Extract URLs from a block of text with regex
Pulling URLs out of plain text (logs, emails, chat) is a classic regex task. Here's a pattern that handles real-world variations.
The pattern
const URL_RE = /https?:\/\/[^\s/$.?#].[^\s]*/g;
const text = `
Check out https://example.com/page?q=hello and also
http://news.example.org for updates.
`;
const urls = text.match(URL_RE);
// ["https://example.com/page?q=hello", "http://news.example.org"]
The pattern requires http:// or https://, then a host, then any non-whitespace.
Including bare domains
const URL_RE = /(https?:\/\/)?([a-z0-9\-]+\.)+[a-z]{2,}([\/?#][^\s]*)?/gi;
This matches example.com, www.example.com, and the same with paths. Trade-off: matches things like "ab.cd" that aren't real URLs.
Trimming trailing punctuation
URLs at the end of a sentence often have trailing punctuation: Visit https://example.com. Most regexes capture the period.
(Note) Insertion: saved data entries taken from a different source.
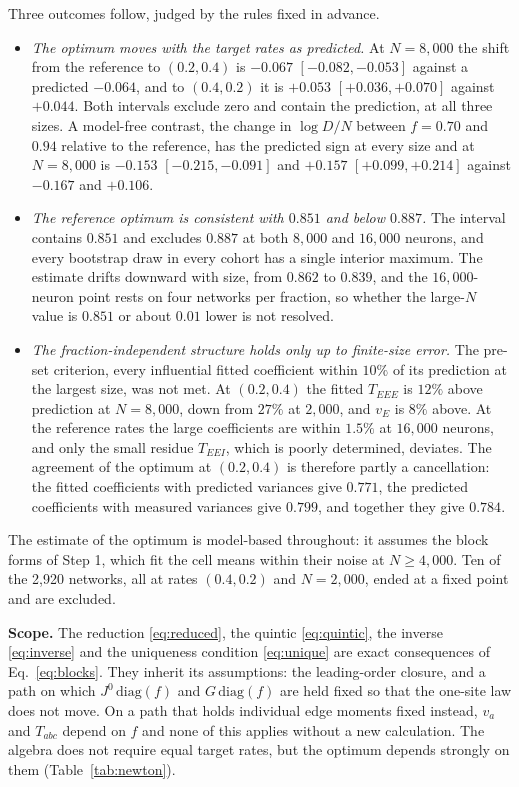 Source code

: \documentclass[11pt]{article}
\begin{document}
Three outcomes follow, judged by the rules fixed in advance.
\begin{itemize}
 \item \emph{The optimum moves with the target rates as predicted.} At $N=8{,}000$ the shift from the reference to $(0.2,0.4)$ is $-0.067$ $[-0.082,-0.053]$ against a predicted $-0.064$, and to $(0.4,0.2)$ it is $+0.053$ $[+0.036,+0.070]$ against $+0.044$. Both intervals exclude zero and contain the prediction, at all three sizes. A model-free contrast, the change in $\log D/N$ between $f=0.70$ and $0.94$ relative to the reference, has the predicted sign at every size and at $N=8{,}000$ is $-0.153$ $[-0.215,-0.091]$ and $+0.157$ $[+0.099,+0.214]$ against $-0.167$ and $+0.106$.
 \item \emph{The reference optimum is consistent with $0.851$ and below $0.887$.} The interval contains $0.851$ and excludes $0.887$ at both $8{,}000$ and $16{,}000$ neurons, and every bootstrap draw in every cohort has a single interior maximum. The estimate drifts downward with size, from $0.862$ to $0.839$, and the $16{,}000$-neuron point rests on four networks per fraction, so whether the large-$N$ value is $0.851$ or about $0.01$ lower is not resolved.
 \item \emph{The fraction-independent structure holds only up to finite-size error.} The pre-set criterion, every influential fitted coefficient within $10\%$ of its prediction at the largest size, was not met. At $(0.2,0.4)$ the fitted $T_{EEE}$ is $12\%$ above prediction at $N=8{,}000$, down from $27\%$ at $2{,}000$, and $v_E$ is $8\%$ above. At the reference rates the large coefficients are within $1.5\%$ at $16{,}000$ neurons, and only the small residue $T_{EEI}$, which is poorly determined, deviates. The agreement of the optimum at $(0.2,0.4)$ is therefore partly a cancellation: the fitted coefficients with predicted variances give $0.771$, the predicted coefficients with measured variances give $0.799$, and together they give $0.784$.
\end{itemize}
The estimate of the optimum is model-based throughout: it assumes the block forms of Step 1, which fit the cell means within their noise at $N\ge4{,}000$. Ten of the 2{,}920 networks, all at rates $(0.4,0.2)$ and $N=2{,}000$, ended at a fixed point and are excluded.

\textbf{Scope.} The reduction \eqref{eq:reduced}, the quintic \eqref{eq:quintic}, the inverse \eqref{eq:inverse} and the uniqueness condition \eqref{eq:unique} are exact consequences of Eq.~\eqref{eq:blocks}. They inherit its assumptions: the leading-order closure, and a path on which $J^0\,\mathrm{diag}(f)$ and $G\,\mathrm{diag}(f)$ are held fixed so that the one-site law does not move. On a path that holds individual edge moments fixed instead, $v_a$ and $T_{abc}$ depend on $f$ and none of this applies without a new calculation. The algebra does not require equal target rates, but the optimum depends strongly on them (Table~\ref{tab:newton}).
\end{document}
Strip it after matching:
function extractUrls(text) {
return (text.match(/https?:\/\/\S+/g) || [])
.map(url => url.replace(/[.,;:!?\)\]]+$/, ""));
}
Don't parse URLs by regex if you can avoid it
For URL parsing (extract host, port, path), use your language's URL class. JavaScript has new URL(str), Python has urllib.parse.urlparse, Go has net/url.Parse. They handle edge cases regex never will.
Regex is for finding URLs in unstructured text. Once you have candidates, validate each one with the URL parser.